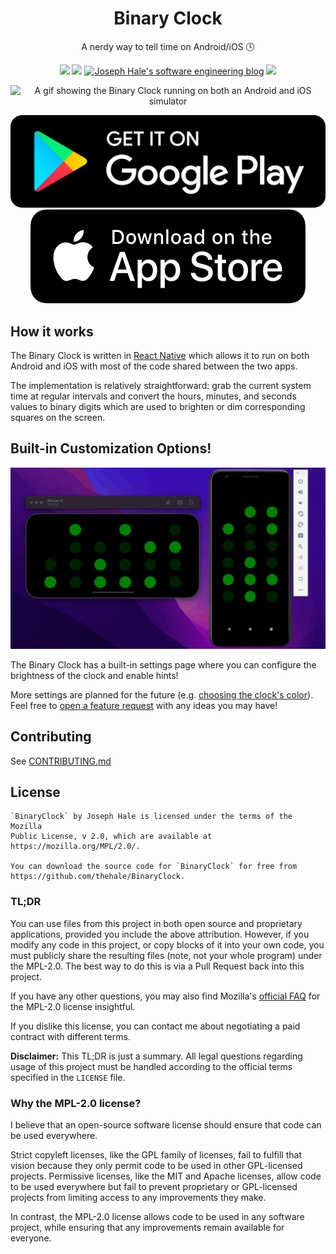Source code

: <div align="center">

# Binary Clock

A nerdy way to tell time on Android/iOS 🕓

<!-- BADGES -->
[![](https://badgen.net/github/license/thehale/BinaryClock)](https://github.com/thehale/BinaryClock/blob/master/LICENSE)
[![](https://badgen.net/badge/icon/Sponsor/pink?icon=github&label)](https://github.com/sponsors/thehale)
[![Joseph Hale's software engineering blog](https://jhale.dev/badges/website.svg)](https://jhale.dev)
[![](https://jhale.dev/badges/follow.svg)](https://www.linkedin.com/comm/mynetwork/discovery-see-all?usecase=PEOPLE_FOLLOWS&followMember=thehale)

![A gif showing the Binary Clock running on both an Android and iOS
simulator](./docs/binary_clock_demo.gif)

[![Download Binary Clock from the Google Play Store](docs/assets/playstore.png)](https://play.google.com/store/apps/details?id=dev.jhale.binaryclock)
[![Download Binary Clock from the Apple App Store](docs/assets/appstore.png)](https://apps.apple.com/us/app/binary-clock-by-jhale-dev/id6448813967?uo=4)

</div>

## How it works

The Binary Clock is written in [React Native](https://reactnative.dev)
which allows it to run on both Android and iOS with most of the code
shared between the two apps.

The implementation is relatively straightforward: grab the current
system time at regular intervals and convert the hours, minutes, and
seconds values to binary digits which are used to brighten or dim
corresponding squares on the screen.

## Built-in Customization Options!

![A gif showing the settings menu of the Binary Clock](./docs/binary_clock_settings_demo.gif)

The Binary Clock has a built-in settings page where you can configure the brightness of the clock and enable hints!

More settings are planned for the future (e.g. [choosing the clock's
color](https://github.com/thehale/BinaryClock/issues/3)). Feel free
to [open a feature
request](https://github.com/thehale/BinaryClock/issues/new/choose)
with any ideas you may have!

## Contributing

See [CONTRIBUTING.md](CONTRIBUTING.md)

## License

```
`BinaryClock` by Joseph Hale is licensed under the terms of the Mozilla
Public License, v 2.0, which are available at https://mozilla.org/MPL/2.0/.

You can download the source code for `BinaryClock` for free from
https://github.com/thehale/BinaryClock.
```

### TL;DR

You can use files from this project in both open source and proprietary
applications, provided you include the above attribution. However, if
you modify any code in this project, or copy blocks of it into your own
code, you must publicly share the resulting files (note, not your whole
program) under the MPL-2.0. The best way to do this is via a Pull
Request back into this project.

If you have any other questions, you may also find Mozilla's [official
FAQ](https://www.mozilla.org/en-US/MPL/2.0/FAQ/) for the MPL-2.0
license insightful.

If you dislike this license, you can contact me about negotiating a
paid contract with different terms.

**Disclaimer:** This TL;DR is just a summary. All legal questions
regarding usage of this project must be handled according to the
official terms specified in the `LICENSE` file.

### Why the MPL-2.0 license?

I believe that an open-source software license should ensure that code
can be used everywhere.

Strict copyleft licenses, like the GPL family of licenses, fail to
fulfill that vision because they only permit code to be used in other
GPL-licensed projects. Permissive licenses, like the MIT and Apache
licenses, allow code to be used everywhere but fail to prevent
proprietary or GPL-licensed projects from limiting access to any
improvements they make.

In contrast, the MPL-2.0 license allows code to be used in any software
project, while ensuring that any improvements remain available for
everyone.
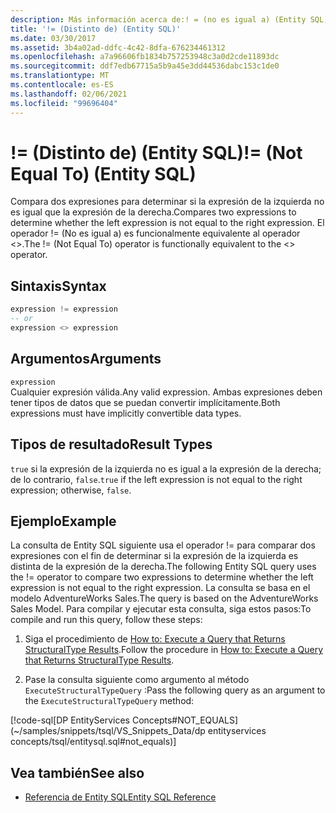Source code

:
 ```yaml
---
description: Más información acerca de:! = (no es igual a) (Entity SQL)
title: '!= (Distinto de) (Entity SQL)'
ms.date: 03/30/2017
ms.assetid: 3b4a02ad-ddfc-4c42-8dfa-676234461312
ms.openlocfilehash: a7a96606fb1834b757253948c3a0d2cde11893dc
ms.sourcegitcommit: ddf7edb67715a5b9a45e3dd44536dabc153c1de0
ms.translationtype: MT
ms.contentlocale: es-ES
ms.lasthandoff: 02/06/2021
ms.locfileid: "99696404"
---
```

# <a name="-not-equal-to-entity-sql"></a><span data-ttu-id="6d22c-103">!= (Distinto de) (Entity SQL)</span><span class="sxs-lookup"><span data-stu-id="6d22c-103">!= (Not Equal To) (Entity SQL)</span></span>

<span data-ttu-id="6d22c-104">Compara dos expresiones para determinar si la expresión de la izquierda no es igual que la expresión de la derecha.</span><span class="sxs-lookup"><span data-stu-id="6d22c-104">Compares two expressions to determine whether the left expression is not equal to the right expression.</span></span> <span data-ttu-id="6d22c-105">El operador != (No es igual a) es funcionalmente equivalente al operador <>.</span><span class="sxs-lookup"><span data-stu-id="6d22c-105">The != (Not Equal To) operator is functionally equivalent to the <> operator.</span></span>  
  
## <a name="syntax"></a><span data-ttu-id="6d22c-106">Sintaxis</span><span class="sxs-lookup"><span data-stu-id="6d22c-106">Syntax</span></span>  
  
```sql  
expression != expression  
-- or  
expression <> expression  
```  
  
## <a name="arguments"></a><span data-ttu-id="6d22c-107">Argumentos</span><span class="sxs-lookup"><span data-stu-id="6d22c-107">Arguments</span></span>  

 `expression`  
 <span data-ttu-id="6d22c-108">Cualquier expresión válida.</span><span class="sxs-lookup"><span data-stu-id="6d22c-108">Any valid expression.</span></span> <span data-ttu-id="6d22c-109">Ambas expresiones deben tener tipos de datos que se puedan convertir implícitamente.</span><span class="sxs-lookup"><span data-stu-id="6d22c-109">Both expressions must have implicitly convertible data types.</span></span>  
  
## <a name="result-types"></a><span data-ttu-id="6d22c-110">Tipos de resultado</span><span class="sxs-lookup"><span data-stu-id="6d22c-110">Result Types</span></span>  

 <span data-ttu-id="6d22c-111">`true` si la expresión de la izquierda no es igual a la expresión de la derecha; de lo contrario, `false`.</span><span class="sxs-lookup"><span data-stu-id="6d22c-111">`true` if the left expression is not equal to the right expression; otherwise, `false`.</span></span>  
  
## <a name="example"></a><span data-ttu-id="6d22c-112">Ejemplo</span><span class="sxs-lookup"><span data-stu-id="6d22c-112">Example</span></span>  

 <span data-ttu-id="6d22c-113">La consulta de Entity SQL siguiente usa el operador != para comparar dos expresiones con el fin de determinar si la expresión de la izquierda es distinta de la expresión de la derecha.</span><span class="sxs-lookup"><span data-stu-id="6d22c-113">The following Entity SQL query uses the != operator to compare two expressions to determine whether the left expression is not equal to the right expression.</span></span> <span data-ttu-id="6d22c-114">La consulta se basa en el modelo AdventureWorks Sales.</span><span class="sxs-lookup"><span data-stu-id="6d22c-114">The query is based on the AdventureWorks Sales Model.</span></span> <span data-ttu-id="6d22c-115">Para compilar y ejecutar esta consulta, siga estos pasos:</span><span class="sxs-lookup"><span data-stu-id="6d22c-115">To compile and run this query, follow these steps:</span></span>  
  
1. <span data-ttu-id="6d22c-116">Siga el procedimiento de [How to: Execute a Query that Returns StructuralType Results](../how-to-execute-a-query-that-returns-structuraltype-results.md).</span><span class="sxs-lookup"><span data-stu-id="6d22c-116">Follow the procedure in [How to: Execute a Query that Returns StructuralType Results](../how-to-execute-a-query-that-returns-structuraltype-results.md).</span></span>  
  
2. <span data-ttu-id="6d22c-117">Pase la consulta siguiente como argumento al método `ExecuteStructuralTypeQuery` :</span><span class="sxs-lookup"><span data-stu-id="6d22c-117">Pass the following query as an argument to the `ExecuteStructuralTypeQuery` method:</span></span>  
  
 [!code-sql[DP EntityServices Concepts#NOT_EQUALS](~/samples/snippets/tsql/VS_Snippets_Data/dp entityservices concepts/tsql/entitysql.sql#not_equals)]  
  
## <a name="see-also"></a><span data-ttu-id="6d22c-118">Vea también</span><span class="sxs-lookup"><span data-stu-id="6d22c-118">See also</span></span>

- [<span data-ttu-id="6d22c-119">Referencia de Entity SQL</span><span class="sxs-lookup"><span data-stu-id="6d22c-119">Entity SQL Reference</span></span>](entity-sql-reference.md)
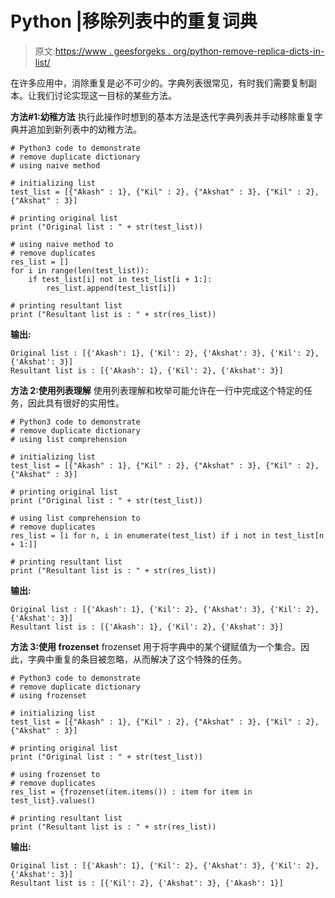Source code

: # Python |移除列表中的重复词典

> 原文:[https://www . geesforgeks . org/python-remove-replica-dicts-in-list/](https://www.geeksforgeeks.org/python-removing-duplicate-dicts-in-list/)

在许多应用中，消除重复是必不可少的。字典列表很常见，有时我们需要复制副本。让我们讨论实现这一目标的某些方法。

**方法#1:幼稚方法**
执行此操作时想到的基本方法是迭代字典列表并手动移除重复字典并追加到新列表中的幼稚方法。

```
# Python3 code to demonstrate 
# remove duplicate dictionary
# using naive method 

# initializing list
test_list = [{"Akash" : 1}, {"Kil" : 2}, {"Akshat" : 3}, {"Kil" : 2}, {"Akshat" : 3}]

# printing original list 
print ("Original list : " + str(test_list))

# using naive method to 
# remove duplicates 
res_list = []
for i in range(len(test_list)):
    if test_list[i] not in test_list[i + 1:]:
        res_list.append(test_list[i])

# printing resultant list
print ("Resultant list is : " + str(res_list))
```

**输出:**

```
Original list : [{'Akash': 1}, {'Kil': 2}, {'Akshat': 3}, {'Kil': 2}, {'Akshat': 3}]
Resultant list is : [{'Akash': 1}, {'Kil': 2}, {'Akshat': 3}]

```

**方法 2:使用列表理解**
使用列表理解和枚举可能允许在一行中完成这个特定的任务，因此具有很好的实用性。

```
# Python3 code to demonstrate 
# remove duplicate dictionary
# using list comprehension

# initializing list
test_list = [{"Akash" : 1}, {"Kil" : 2}, {"Akshat" : 3}, {"Kil" : 2}, {"Akshat" : 3}]

# printing original list 
print ("Original list : " + str(test_list))

# using list comprehension to 
# remove duplicates 
res_list = [i for n, i in enumerate(test_list) if i not in test_list[n + 1:]]

# printing resultant list
print ("Resultant list is : " + str(res_list))
```

**输出:**

```
Original list : [{'Akash': 1}, {'Kil': 2}, {'Akshat': 3}, {'Kil': 2}, {'Akshat': 3}]
Resultant list is : [{'Akash': 1}, {'Kil': 2}, {'Akshat': 3}]

```

**方法 3:使用 frozenset**
frozenset 用于将字典中的某个键赋值为一个集合。因此，字典中重复的条目被忽略，从而解决了这个特殊的任务。

```
# Python3 code to demonstrate 
# remove duplicate dictionary
# using frozenset

# initializing list
test_list = [{"Akash" : 1}, {"Kil" : 2}, {"Akshat" : 3}, {"Kil" : 2}, {"Akshat" : 3}]

# printing original list 
print ("Original list : " + str(test_list))

# using frozenset to 
# remove duplicates 
res_list = {frozenset(item.items()) : item for item in test_list}.values()

# printing resultant list
print ("Resultant list is : " + str(res_list))
```

**输出:**

```
Original list : [{'Akash': 1}, {'Kil': 2}, {'Akshat': 3}, {'Kil': 2}, {'Akshat': 3}]
Resultant list is : [{'Kil': 2}, {'Akshat': 3}, {'Akash': 1}]

```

■ ■ ■ ■

Go through the listing and copy each line with the string "licensed".

`BinaryClock` by Joseph Hale is licensed under the terms of the Mozilla
GPL-licensed projects. Permissive licenses, like the MIT and Apache
proprietary or GPL-licensed projects from limiting access to any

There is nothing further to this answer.